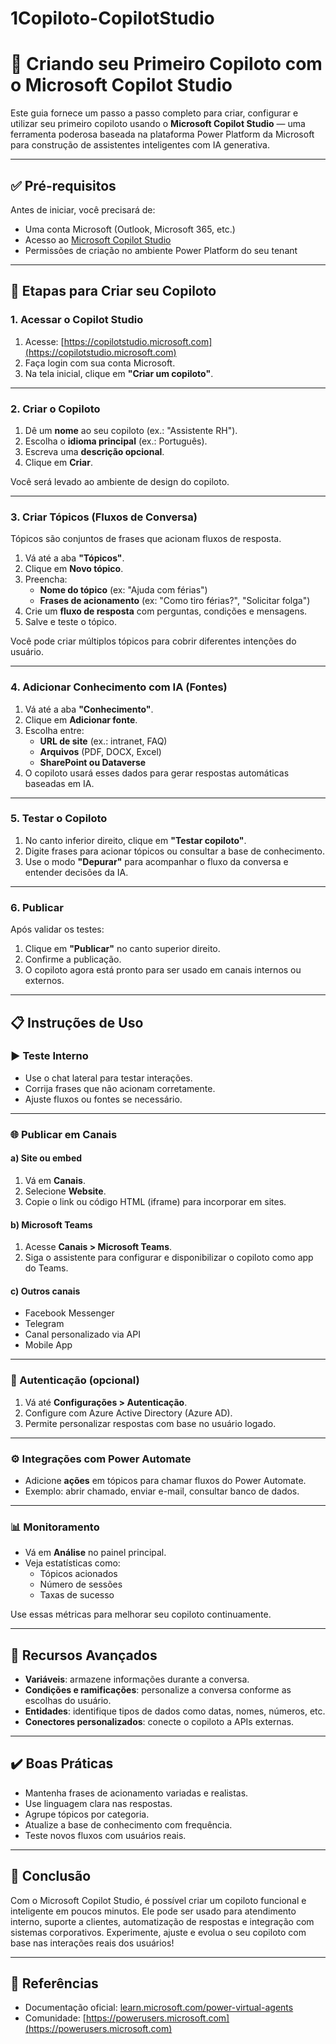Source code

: # 1Copiloto-CopilotStudio

# 🤖 Criando seu Primeiro Copiloto com o Microsoft Copilot Studio

Este guia fornece um passo a passo completo para criar, configurar e utilizar seu primeiro copiloto usando o **Microsoft Copilot Studio** — uma ferramenta poderosa baseada na plataforma Power Platform da Microsoft para construção de assistentes inteligentes com IA generativa.

---

## ✅ Pré-requisitos

Antes de iniciar, você precisará de:

- Uma conta Microsoft (Outlook, Microsoft 365, etc.)
- Acesso ao [Microsoft Copilot Studio](https://copilotstudio.microsoft.com)
- Permissões de criação no ambiente Power Platform do seu tenant

---

## 🚧 Etapas para Criar seu Copiloto

### 1. Acessar o Copilot Studio

1. Acesse: [https://copilotstudio.microsoft.com](https://copilotstudio.microsoft.com)
2. Faça login com sua conta Microsoft.
3. Na tela inicial, clique em **"Criar um copiloto"**.

---

### 2. Criar o Copiloto

1. Dê um **nome** ao seu copiloto (ex.: "Assistente RH").
2. Escolha o **idioma principal** (ex.: Português).
3. Escreva uma **descrição opcional**.
4. Clique em **Criar**.

Você será levado ao ambiente de design do copiloto.

---

### 3. Criar Tópicos (Fluxos de Conversa)

Tópicos são conjuntos de frases que acionam fluxos de resposta.

1. Vá até a aba **"Tópicos"**.
2. Clique em **Novo tópico**.
3. Preencha:
   - **Nome do tópico** (ex: "Ajuda com férias")
   - **Frases de acionamento** (ex: "Como tiro férias?", "Solicitar folga")
4. Crie um **fluxo de resposta** com perguntas, condições e mensagens.
5. Salve e teste o tópico.

Você pode criar múltiplos tópicos para cobrir diferentes intenções do usuário.

---

### 4. Adicionar Conhecimento com IA (Fontes)

1. Vá até a aba **"Conhecimento"**.
2. Clique em **Adicionar fonte**.
3. Escolha entre:
   - **URL de site** (ex.: intranet, FAQ)
   - **Arquivos** (PDF, DOCX, Excel)
   - **SharePoint ou Dataverse**
4. O copiloto usará esses dados para gerar respostas automáticas baseadas em IA.

---

### 5. Testar o Copiloto

1. No canto inferior direito, clique em **"Testar copiloto"**.
2. Digite frases para acionar tópicos ou consultar a base de conhecimento.
3. Use o modo **"Depurar"** para acompanhar o fluxo da conversa e entender decisões da IA.

---

### 6. Publicar

Após validar os testes:

1. Clique em **"Publicar"** no canto superior direito.
2. Confirme a publicação.
3. O copiloto agora está pronto para ser usado em canais internos ou externos.

---

## 📋 Instruções de Uso

### ▶️ Teste Interno

- Use o chat lateral para testar interações.
- Corrija frases que não acionam corretamente.
- Ajuste fluxos ou fontes se necessário.

---

### 🌐 Publicar em Canais

#### a) Site ou embed
1. Vá em **Canais**.
2. Selecione **Website**.
3. Copie o link ou código HTML (iframe) para incorporar em sites.

#### b) Microsoft Teams
1. Acesse **Canais > Microsoft Teams**.
2. Siga o assistente para configurar e disponibilizar o copiloto como app do Teams.

#### c) Outros canais
- Facebook Messenger
- Telegram
- Canal personalizado via API
- Mobile App

---

### 🔐 Autenticação (opcional)

1. Vá até **Configurações > Autenticação**.
2. Configure com Azure Active Directory (Azure AD).
3. Permite personalizar respostas com base no usuário logado.

---

### ⚙️ Integrações com Power Automate

- Adicione **ações** em tópicos para chamar fluxos do Power Automate.
- Exemplo: abrir chamado, enviar e-mail, consultar banco de dados.

---

### 📊 Monitoramento

- Vá em **Análise** no painel principal.
- Veja estatísticas como:
  - Tópicos acionados
  - Número de sessões
  - Taxas de sucesso

Use essas métricas para melhorar seu copiloto continuamente.

---

## 🧠 Recursos Avançados

- **Variáveis**: armazene informações durante a conversa.
- **Condições e ramificações**: personalize a conversa conforme as escolhas do usuário.
- **Entidades**: identifique tipos de dados como datas, nomes, números, etc.
- **Conectores personalizados**: conecte o copiloto a APIs externas.

---

## ✔️ Boas Práticas

- Mantenha frases de acionamento variadas e realistas.
- Use linguagem clara nas respostas.
- Agrupe tópicos por categoria.
- Atualize a base de conhecimento com frequência.
- Teste novos fluxos com usuários reais.

---

## 📌 Conclusão

Com o Microsoft Copilot Studio, é possível criar um copiloto funcional e inteligente em poucos minutos. Ele pode ser usado para atendimento interno, suporte a clientes, automatização de respostas e integração com sistemas corporativos. Experimente, ajuste e evolua o seu copiloto com base nas interações reais dos usuários!

---

## 🔗 Referências

- Documentação oficial: [learn.microsoft.com/power-virtual-agents](https://learn.microsoft.com/power-virtual-agents)
- Comunidade: [https://powerusers.microsoft.com](https://powerusers.microsoft.com)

Work to complete –
Would you copy, exactly, each line from the start of the listing above through the line with "3. Escreva uma **descrição opcional**.", both ends included, but none of the pictures?

Exercise response –
Source code

: # 1Copiloto-CopilotStudio

# 🤖 Criando seu Primeiro Copiloto com o Microsoft Copilot Studio

Este guia fornece um passo a passo completo para criar, configurar e utilizar seu primeiro copiloto usando o **Microsoft Copilot Studio** — uma ferramenta poderosa baseada na plataforma Power Platform da Microsoft para construção de assistentes inteligentes com IA generativa.

---

## ✅ Pré-requisitos

Antes de iniciar, você precisará de:

- Uma conta Microsoft (Outlook, Microsoft 365, etc.)
- Acesso ao [Microsoft Copilot Studio](https://copilotstudio.microsoft.com)
- Permissões de criação no ambiente Power Platform do seu tenant

---

## 🚧 Etapas para Criar seu Copiloto

### 1. Acessar o Copilot Studio

1. Acesse: [https://copilotstudio.microsoft.com](https://copilotstudio.microsoft.com)
2. Faça login com sua conta Microsoft.
3. Na tela inicial, clique em **"Criar um copiloto"**.

---

### 2. Criar o Copiloto

1. Dê um **nome** ao seu copiloto (ex.: "Assistente RH").
2. Escolha o **idioma principal** (ex.: Português).
3. Escreva uma **descrição opcional**.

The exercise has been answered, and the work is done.